Syrie : pourquoi Daech refait surface
Cinq mois seulement après
l'annonce de la défaite du groupe terroriste, un rapport du Pentagone alerte
sur la « résurgence » du groupe État islamique.
Son califat a beau être tombé, l'État islamique poursuit
néanmoins ses activités. C'est ce qu'affirme un nouveau document publié mardi par
le département américain de la Défense. Même si le pouvoir de nuisance du groupe djihadiste
a diminué après la perte de son autorité territoriale, ses actions n'ont jamais
véritablement cessé après la chute en mars dernier de Baghouz, son dernier bastion
dans le nord-est de la Syrie.
Couvrant la période allant du 1er avril
au 30 juin 2019, le rapport constate que l'État islamique a « renforcé ses
capacités insurrectionnelles en Irak et a repris ses activités en Syrie ». Le
groupe conduit des « assassinats, attentats-suicides, enlèvements et
incendies de récoltes », poursuit le document. « Il ne s'agit pas d'une résurgence, mais
d'une persistance », relève Michel Duclos*, ancien ambassadeur de France en Syrie et conseiller spécial à l'Institut
Montaigne.
L'auteur du rapport, Glen Fine, un inspecteur général du
Pentagone, note que ces attaques sont perpétrées dans des zones dépendantes de
la surveillance des Forces démocratiques syriennes (FDS). C'est sur cette
alliance arabo-kurde, formée en 2015, que la coalition internationale dirigée
par les États-Unis s'est appuyée au sol pour combattre Daech dans le
nord-est de la Syrie. Malgré la victoire sur l'État islamique, le contrôle des
FDS sur cette zone, majoritairement peuplée de populations arabes, reste
pourtant fragile, car cette force est composée en grande partie de Kurdes
appartenant aux Unités de protection du peuple (YPG).

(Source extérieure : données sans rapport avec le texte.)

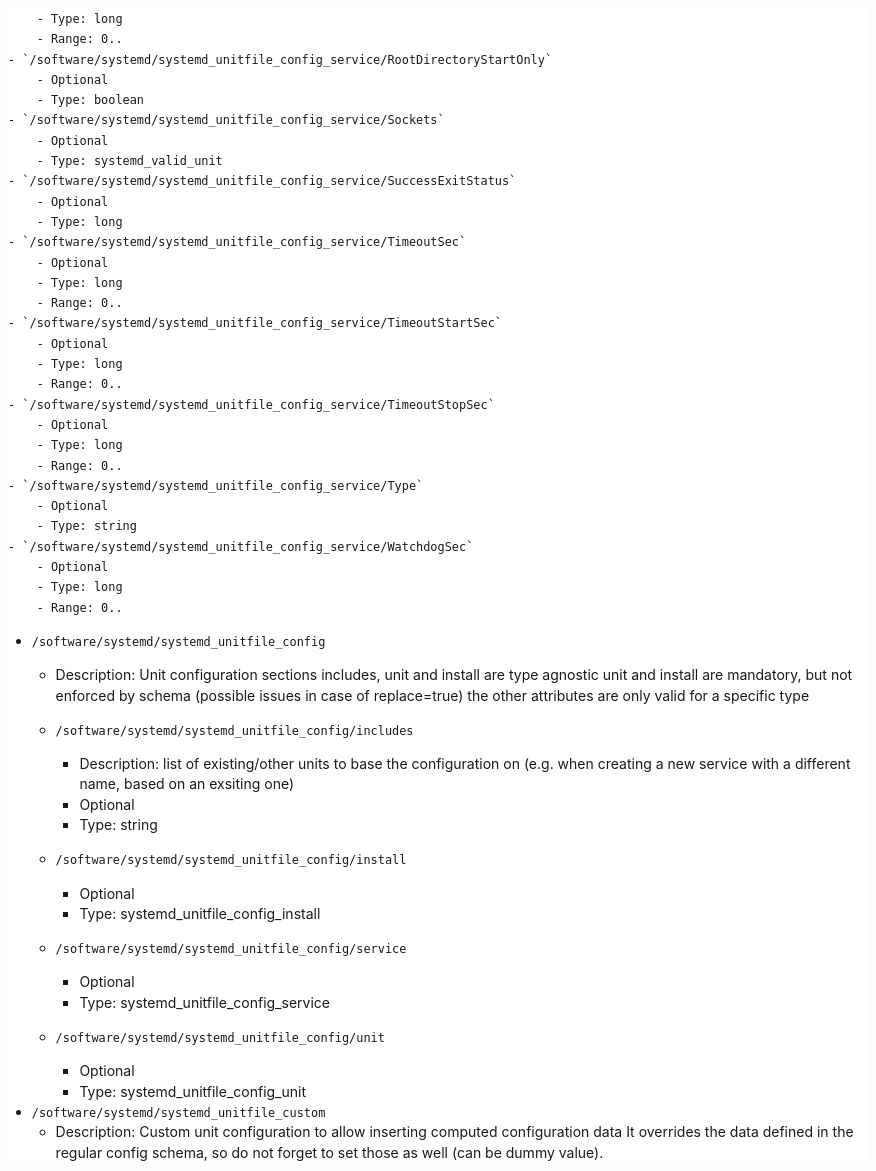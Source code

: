         - Type: long
        - Range: 0..
    - `/software/systemd/systemd_unitfile_config_service/RootDirectoryStartOnly`
        - Optional
        - Type: boolean
    - `/software/systemd/systemd_unitfile_config_service/Sockets`
        - Optional
        - Type: systemd_valid_unit
    - `/software/systemd/systemd_unitfile_config_service/SuccessExitStatus`
        - Optional
        - Type: long
    - `/software/systemd/systemd_unitfile_config_service/TimeoutSec`
        - Optional
        - Type: long
        - Range: 0..
    - `/software/systemd/systemd_unitfile_config_service/TimeoutStartSec`
        - Optional
        - Type: long
        - Range: 0..
    - `/software/systemd/systemd_unitfile_config_service/TimeoutStopSec`
        - Optional
        - Type: long
        - Range: 0..
    - `/software/systemd/systemd_unitfile_config_service/Type`
        - Optional
        - Type: string
    - `/software/systemd/systemd_unitfile_config_service/WatchdogSec`
        - Optional
        - Type: long
        - Range: 0..
 - `/software/systemd/systemd_unitfile_config`
    - Description: 
Unit configuration sections
    includes, unit and install are type agnostic
        unit and install are mandatory, but not enforced by schema (possible issues in case of replace=true)
    the other attributes are only valid for a specific type

    - `/software/systemd/systemd_unitfile_config/includes`
        - Description: list of existing/other units to base the configuration on
      (e.g. when creating a new service with a different name, based on an exsiting one)
        - Optional
        - Type: string
    - `/software/systemd/systemd_unitfile_config/install`
        - Optional
        - Type: systemd_unitfile_config_install
    - `/software/systemd/systemd_unitfile_config/service`
        - Optional
        - Type: systemd_unitfile_config_service
    - `/software/systemd/systemd_unitfile_config/unit`
        - Optional
        - Type: systemd_unitfile_config_unit
 - `/software/systemd/systemd_unitfile_custom`
    - Description: 
Custom unit configuration to allow inserting computed configuration data
It overrides the data defined in the regular config schema,
so do not forget to set those as well (can be dummy value).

Les forces de la coalition se sont « contentées de
combattre par la force, à travers l'aspect territorial sans proposer une
stratégie politique pour la population », estime Salam Kawakibi, directeur
du centre arabe de recherche et d'études politiques. « En l'absence d'un
plan politique qui pourrait protéger la population, certains pourraient être
tentés par le pire, par désespoir », ajoute le chercheur, tout en
rappelant que « les Syriens n'ont jamais accepté l'État islamique ».
Stratégie
de guérilla
La mission de stabilisation des FDS est d'autant plus
difficile que ces forces sont désormais seules après le retrait d'une grande
partie des 2 000 soldats américains présents en Syrie, que Donald Trump a ordonné en décembre 2018. Or, selon le rapport,
le départ définitif des troupes américaines intervient alors que les forces
locales « requièrent encore plus d'entrainements et d'équipements que
durant les opérations pour vaincre l'EI territorialement ». Daech a
toujours à sa disposition entre 14 000 et 18 000 membres en
Syrie et en Irak, dont 3 000 étrangers, estime le document du
Pentagone.
Des chiffres insuffisants pour que l'organisation reparte
à la conquête de territoires, mais néanmoins assez significatifs pour absorber
de nouvelles recrues et poursuivre sa mue vers la clandestinité. À l'avenir, le
groupe pourrait accentuer ses opérations mobiles et ciblées. « L'État
islamique va abandonner les conquêtes territoriales et tôt ou tard, adopter la
stratégie de la guérilla », pointe Salam Kawakibi. Les membres de l'EI pourraient
donc se disperser sur le territoire syrien et conserver leur capacité de
nuisance sous d'autres formes, toujours aussi violentes et bien moins
prévisibles. Et le spécialiste d'avertir : « On peut craindre la
naissance de nouvelles cellules ultraviolentes émergeant de Daech. »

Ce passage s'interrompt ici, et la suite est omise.